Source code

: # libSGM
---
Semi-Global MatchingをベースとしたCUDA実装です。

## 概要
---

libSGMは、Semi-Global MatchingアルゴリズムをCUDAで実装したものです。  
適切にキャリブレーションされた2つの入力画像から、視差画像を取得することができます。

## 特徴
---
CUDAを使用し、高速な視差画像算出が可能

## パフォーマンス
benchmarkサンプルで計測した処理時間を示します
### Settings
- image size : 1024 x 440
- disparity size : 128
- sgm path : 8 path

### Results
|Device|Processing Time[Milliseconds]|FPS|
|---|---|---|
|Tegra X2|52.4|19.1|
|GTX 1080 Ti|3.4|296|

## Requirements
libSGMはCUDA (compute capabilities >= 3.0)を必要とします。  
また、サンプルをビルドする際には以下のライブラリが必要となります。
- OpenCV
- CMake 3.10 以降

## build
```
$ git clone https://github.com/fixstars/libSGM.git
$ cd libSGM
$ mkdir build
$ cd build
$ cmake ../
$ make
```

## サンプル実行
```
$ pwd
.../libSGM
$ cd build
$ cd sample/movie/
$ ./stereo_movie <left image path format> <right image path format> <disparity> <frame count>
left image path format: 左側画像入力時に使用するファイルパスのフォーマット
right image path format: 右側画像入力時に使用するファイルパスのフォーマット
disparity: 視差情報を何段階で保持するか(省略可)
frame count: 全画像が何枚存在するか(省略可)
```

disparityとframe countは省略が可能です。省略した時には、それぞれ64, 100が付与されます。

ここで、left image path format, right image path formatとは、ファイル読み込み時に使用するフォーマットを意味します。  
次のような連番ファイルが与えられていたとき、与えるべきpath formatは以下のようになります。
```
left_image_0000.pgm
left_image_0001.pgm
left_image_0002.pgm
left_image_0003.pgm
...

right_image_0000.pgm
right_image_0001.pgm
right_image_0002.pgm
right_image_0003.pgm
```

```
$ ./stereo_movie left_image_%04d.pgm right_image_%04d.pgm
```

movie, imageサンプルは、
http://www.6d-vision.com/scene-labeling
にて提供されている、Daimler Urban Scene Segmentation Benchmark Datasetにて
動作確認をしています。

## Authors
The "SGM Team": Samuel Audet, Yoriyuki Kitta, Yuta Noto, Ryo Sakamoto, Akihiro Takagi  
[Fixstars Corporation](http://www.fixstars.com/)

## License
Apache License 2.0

++++++

WHAT TO DO: Your reply should be the lines from the one that contains "http://www.6d-vision.com/scene-labeling" through the end of the listing above, repeated exactly.

ANSWER FOR THE TASK:
http://www.6d-vision.com/scene-labeling
にて提供されている、Daimler Urban Scene Segmentation Benchmark Datasetにて
動作確認をしています。

## Authors
The "SGM Team": Samuel Audet, Yoriyuki Kitta, Yuta Noto, Ryo Sakamoto, Akihiro Takagi  
[Fixstars Corporation](http://www.fixstars.com/)

## License
Apache License 2.0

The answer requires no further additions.